Other states across the nation are experiencing similar decelerates in decline as interest rates continue to rise.

“There is still the possibility that the pace of declines could reaccelerate, especially if the current rate hiking cycle persists longer than expected,” continued Mr Lawless. “Next year will be a particular test of serviceability and housing market stability, as the record-low fixed rate terms secured in 2021 start to expire.”

Residential and commercial high rise apartment building in inner Melbourne suburb VIC Australia.

More prices under $1M

Although the swift declines have slowed, there are still plenty of positives, with many suburbs now demanding less than their once million dollar premium.

Mr Lawless said these million dollar exits are likely due to outer fringe suburbs that were showing median values marginally over the seven-figure threshold.
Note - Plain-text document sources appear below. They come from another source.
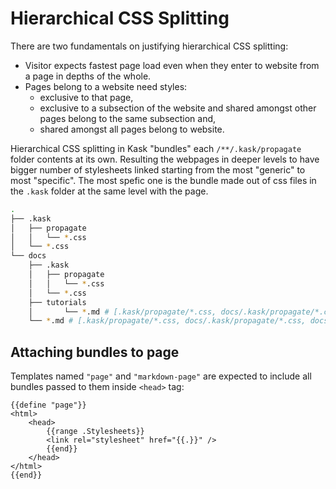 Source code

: # Hierarchical CSS Splitting

There are two fundamentals on justifying hierarchical CSS splitting:

-   Visitor expects fastest page load even when they enter to website from a page in depths of the whole.
-   Pages belong to a website need styles:
    -   exclusive to that page,
    -   exclusive to a subsection of the website and shared amongst other pages belong to the same subsection and,
    -   shared amongst all pages belong to website.

Hierarchical CSS splitting in Kask "bundles" each `/**/.kask/propagate` folder contents at its own. Resulting the webpages in deeper levels to have bigger number of stylesheets linked starting from the most "generic" to most "specific". The most spefic one is the bundle made out of css files in the `.kask` folder at the same level with the page.

```sh
.
├── .kask
│   ├── propagate
│   │   └── *.css
│   └── *.css
└── docs
    ├── .kask
    │   ├── propagate
    │   │   └── *.css
    │   └── *.css
    ├── tutorials
    │       └── *.md # [.kask/propagate/*.css, docs/.kask/propagate/*.css]
    └── *.md # [.kask/propagate/*.css, docs/.kask/propagate/*.css, docs/.kask/*.css]
```

## Attaching bundles to page

Templates named `"page"` and `"markdown-page"` are expected to include all bundles passed to them inside `<head>` tag:

```go-html-template
{{define "page"}}
<html>
    <head>
        {{range .Stylesheets}}
        <link rel="stylesheet" href="{{.}}" />
        {{end}}
    </head>
</html>
{{end}}
```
“A a small percentage drop in value has been enough to push values below $1 million.”

The more expensive suburbs are also experiences price drops; however, as Mr Lawless pointed out, these suburbs would require a much more significant price drop to warrant anything less than a million.

Out of the 836 exclusive million-dollar suburbs in Australia, 347 of these reside in Sydney and 117 in Melbourne.

Units on top

CoreLogic’s report found that every capital city apart from Hobart recorded a more resilient outcome for unit values opposed to houses, with units having fallen by approximately 0.6 per cent in comparison to a 1.2 per cent fall in houses.